Ein sehr alter Araber kommt in einem Rollstuhl auf unseren Cafétisch zu, in der Hand eine Plastikflasche, in der er irgendein heiliges Wasser mit sich herumführt, das er dem Regisseur zur Begrüßung auf die Hände kippt und ihn segnet. Scandar Copti, der aus einer christlichen Familie kommt, aber gar nicht gläubig ist, lacht und umarmt ihn. Wir verlassen das Café und laufen, vorbei an der griechisch-orthodoxen Schule und dem sicherheitstraktartig eingezäunten jüdischen Apartmentkomplex daneben, von Drehort zu Drehort. Zu jeder Straße gibt es eine Geschichte, eine vom Set und eine aus der Wirklichkeit, manchmal scheinen sie sich zu vermischen. „Dort unten habe ich als Kind surfen gelernt.“ Scandar zeigt auf den Strand. Und die Anlage hier an der Küste, eine hübsche grüne Freizeitlandschaft, in der Jogger herumlaufen, die sei neu. Ganze Häuserzeilen habe man abgerissen, den Schutt ins Meer gekippt, darauf den Park angelegt und davor teure Häuser errichtet, in die reiche Juden aus Tel Aviv gezogen seien. Das sei die Gentrifizierung von Ajami, mit der die arabische Bevölkerung immer mehr in den Osten gedrängt werde, weil sie sich die Mieten nicht leisten könne.
Wie schnell diese unmittelbare Nachbarschaft eskalieren kann, jedenfalls im schlimmsten Fall, das erzählt der Film anhand einer Episode, in der ein jüdischer Anwohner sich nebenan bei den Arabern beschwert, er könne nicht schlafen, weil immerzu deren Schafe blökten.

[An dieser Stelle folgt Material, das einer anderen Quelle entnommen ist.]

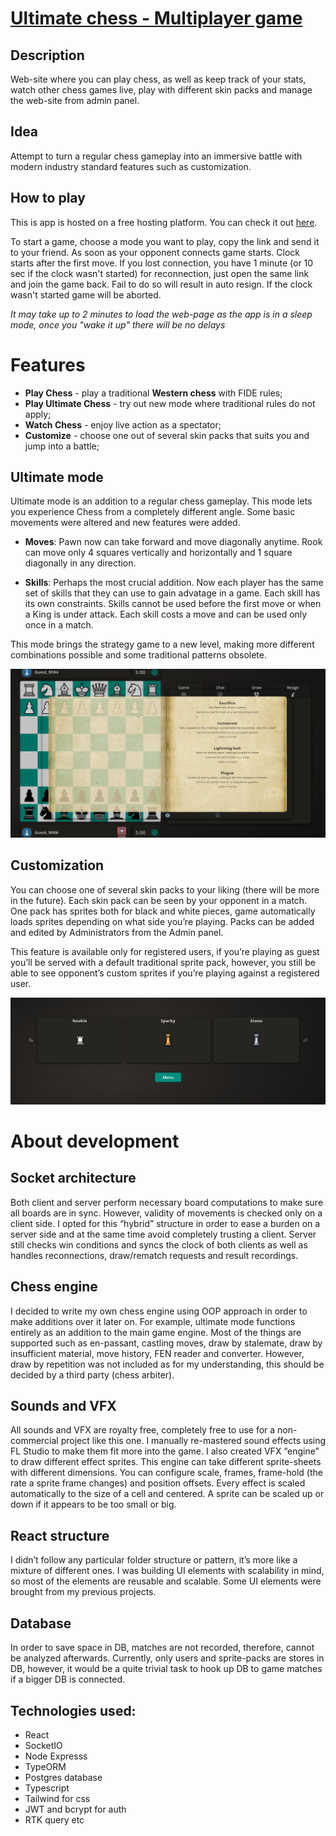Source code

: # [Ultimate chess - Multiplayer game ](https://ultimate-chess.onrender.com)
## Description

Web-site where you can play chess, as well as keep track of your stats, watch other chess games live, play with different skin packs and manage the web-site from admin panel.

## Idea

Attempt to turn a regular chess gameplay into an immersive battle with modern industry standard features such as customization. 

## How to play

This is app is hosted on a free hosting platform. You can check it out [here](https://ultimate-chess.onrender.com).


To start a game, choose a mode you want to play, copy the link and send it to your friend. As soon as your opponent connects game starts. Clock starts after the first move. If you lost connection, you have 1 minute (or 10 sec if the clock wasn't started) for reconnection, just open the same link and join the game back. Fail to do so will result in auto resign. If the clock wasn't started game will be aborted.

*It may take up to 2 minutes to load the web-page as the app is in a sleep mode, once you "wake it up" there will be no delays*


# Features

* **Play Chess** - play a traditional **Western chess** with FIDE rules;
* **Play Ultimate Chess** - try out new mode where traditional rules do not apply;
* **Watch Chess** - enjoy live action as a spectator;
* **Customize** - choose one out of several skin packs that suits you and jump into a battle;

## Ultimate mode

Ultimate mode is an addition to a regular chess gameplay. This mode lets you experience Chess from a completely different angle. Some basic movements were altered and new features were added.

* **Moves**: Pawn now can take forward and move diagonally anytime. Rook can move only 4 squares vertically and horizontally and 1 square diagonally in any direction.

* **Skills**: Perhaps the most crucial addition. Now each player has the same set of skills that they can use to gain advatage in a game. Each skill has its own constraints. Skills cannot be used before the first move or when a King is under attack. Each skill costs a move and can be used only once in a match.

This mode brings the strategy game to a new level, making more different combinations possible and some traditional patterns obsolete.


<img src='./screens/skills.png' />


## Customization

You can choose one of several skin packs to your liking (there will be more in the future). Each skin pack can be seen by your opponent in a match. One pack has sprites both for black and white pieces, game automatically loads sprites depending on what side you’re playing. Packs can be added and edited by Administrators from the Admin panel.


This feature is available only for registered users, if you’re playing as guest you’ll be served with a default traditional sprite pack, however, you still be able to see opponent’s custom sprites if you’re playing against a registered user.


<img src='./screens/packs.png' />



# About development

## Socket architecture
Both client and server perform necessary board computations to make sure all boards are in sync. However, validity of movements is checked only on a client side. I opted for this “hybrid” structure in order to ease a burden on a server side and at the same time avoid completely trusting a client. Server still checks win conditions and syncs the clock of both clients as well as handles reconnections, draw/rematch requests and result recordings.
## Chess engine
I decided to write my own chess engine using OOP approach in order to make additions over it later on. For example, ultimate mode functions entirely as an addition to the main game engine. Most of the things are supported such as en-passant, castling moves, draw by stalemate, draw by insufficient material, move history, FEN reader and converter. However, draw by repetition was not included as for my understanding, this should be decided by a third party (chess arbiter).
## Sounds and VFX
All sounds and VFX are royalty free, completely free to use for a non-commercial project like this one. I manually re-mastered sound effects using FL Studio to make them fit more into the game. I also created VFX “engine” to draw different effect sprites. This engine can take different sprite-sheets with different dimensions. You can configure scale, frames, frame-hold (the rate a sprite frame changes) and position offsets. Every effect is scaled automatically to the size of a cell and centered. A sprite can be scaled up or down if it appears to be too small or big.
## React structure
I didn’t follow any particular folder structure or pattern, it’s more like a mixture of different ones. I was building UI elements with scalability in mind, so most of the elements are reusable and scalable. Some UI elements were brought from my previous projects.
## Database
In order to save space in DB, matches are not recorded, therefore, cannot be analyzed afterwards. Currently, only users and sprite-packs are stores in DB, however, it would be a quite trivial task to hook up DB to game matches if a bigger DB is connected.

## Technologies used:
* React
* SocketIO
* Node Expresss
* TypeORM
* Postgres database
* Typescript
* Tailwind for css
* JWT and bcrypt for auth
* RTK query etc




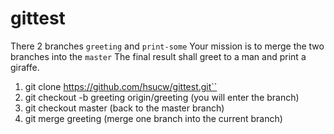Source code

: # gittest

There 2 branches `greeting` and `print-some`
Your mission is to merge the two branches into the `master`
The final result shall greet to a man and print a giraffe.

1. git clone https://github.com/hsucw/gittest.git``
2. git checkout -b greeting origin/greeting (you will enter the branch)
3. git checkout master (back to the master branch)
4. git merge greeting (merge one branch into the current branch)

Sie seien gar nicht berechtigt, hier Schafe zu halten. Binnen Minuten schlägt das anfangs noch freundliche Gespräch um in einen Schlagabtausch, wer hier denn berechtigt sei, die Regeln vorzugeben. Einer der arabischen Jungen gerät außer Kontrolle, klappt das Messer auf, sticht zu.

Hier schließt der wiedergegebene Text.